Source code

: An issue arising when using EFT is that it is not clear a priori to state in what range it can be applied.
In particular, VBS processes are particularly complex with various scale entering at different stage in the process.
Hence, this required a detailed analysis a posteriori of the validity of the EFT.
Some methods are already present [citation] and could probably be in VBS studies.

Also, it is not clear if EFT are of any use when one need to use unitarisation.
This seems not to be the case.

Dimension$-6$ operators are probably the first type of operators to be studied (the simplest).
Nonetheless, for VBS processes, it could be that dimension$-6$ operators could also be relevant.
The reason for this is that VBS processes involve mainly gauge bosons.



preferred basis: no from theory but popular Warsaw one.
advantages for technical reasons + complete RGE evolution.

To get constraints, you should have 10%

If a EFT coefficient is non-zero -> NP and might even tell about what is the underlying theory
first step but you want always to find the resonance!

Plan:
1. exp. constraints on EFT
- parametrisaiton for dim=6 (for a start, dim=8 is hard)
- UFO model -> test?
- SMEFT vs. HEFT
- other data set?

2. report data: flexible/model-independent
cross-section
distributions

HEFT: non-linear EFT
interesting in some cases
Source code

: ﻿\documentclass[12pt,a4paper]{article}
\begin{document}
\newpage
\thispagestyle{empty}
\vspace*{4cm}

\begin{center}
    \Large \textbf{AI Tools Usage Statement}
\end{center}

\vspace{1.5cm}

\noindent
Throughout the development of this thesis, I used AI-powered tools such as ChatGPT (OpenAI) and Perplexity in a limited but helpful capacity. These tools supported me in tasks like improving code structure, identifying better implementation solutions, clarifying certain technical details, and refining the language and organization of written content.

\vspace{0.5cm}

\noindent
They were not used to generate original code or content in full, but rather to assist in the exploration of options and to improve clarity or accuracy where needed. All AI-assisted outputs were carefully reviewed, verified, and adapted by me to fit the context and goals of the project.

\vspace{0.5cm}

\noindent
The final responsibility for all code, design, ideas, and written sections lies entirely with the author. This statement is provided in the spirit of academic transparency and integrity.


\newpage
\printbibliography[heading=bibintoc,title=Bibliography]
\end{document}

### WHAT YOU WILL DO
Write the listing out again, word for word, in its entirety.

### ANSWER SECTION
Source code

: An issue arising when using EFT is that it is not clear a priori to state in what range it can be applied.
In particular, VBS processes are particularly complex with various scale entering at different stage in the process.
Hence, this required a detailed analysis a posteriori of the validity of the EFT.
Some methods are already present [citation] and could probably be in VBS studies.

Also, it is not clear if EFT are of any use when one need to use unitarisation.
This seems not to be the case.

Dimension$-6$ operators are probably the first type of operators to be studied (the simplest).
Nonetheless, for VBS processes, it could be that dimension$-6$ operators could also be relevant.
The reason for this is that VBS processes involve mainly gauge bosons.



preferred basis: no from theory but popular Warsaw one.
advantages for technical reasons + complete RGE evolution.

To get constraints, you should have 10%

If a EFT coefficient is non-zero -> NP and might even tell about what is the underlying theory
first step but you want always to find the resonance!

Plan:
1. exp. constraints on EFT
- parametrisaiton for dim=6 (for a start, dim=8 is hard)
- UFO model -> test?
- SMEFT vs. HEFT
- other data set?

2. report data: flexible/model-independent
cross-section
distributions

HEFT: non-linear EFT
interesting in some cases
Source code

: ﻿\documentclass[12pt,a4paper]{article}
\begin{document}
\newpage
\thispagestyle{empty}
\vspace*{4cm}

\begin{center}
    \Large \textbf{AI Tools Usage Statement}
\end{center}

\vspace{1.5cm}

\noindent
Throughout the development of this thesis, I used AI-powered tools such as ChatGPT (OpenAI) and Perplexity in a limited but helpful capacity. These tools supported me in tasks like improving code structure, identifying better implementation solutions, clarifying certain technical details, and refining the language and organization of written content.

\vspace{0.5cm}

\noindent
They were not used to generate original code or content in full, but rather to assist in the exploration of options and to improve clarity or accuracy where needed. All AI-assisted outputs were carefully reviewed, verified, and adapted by me to fit the context and goals of the project.

\vspace{0.5cm}

\noindent
The final responsibility for all code, design, ideas, and written sections lies entirely with the author. This statement is provided in the spirit of academic transparency and integrity.


\newpage
\printbibliography[heading=bibintoc,title=Bibliography]
\end{document}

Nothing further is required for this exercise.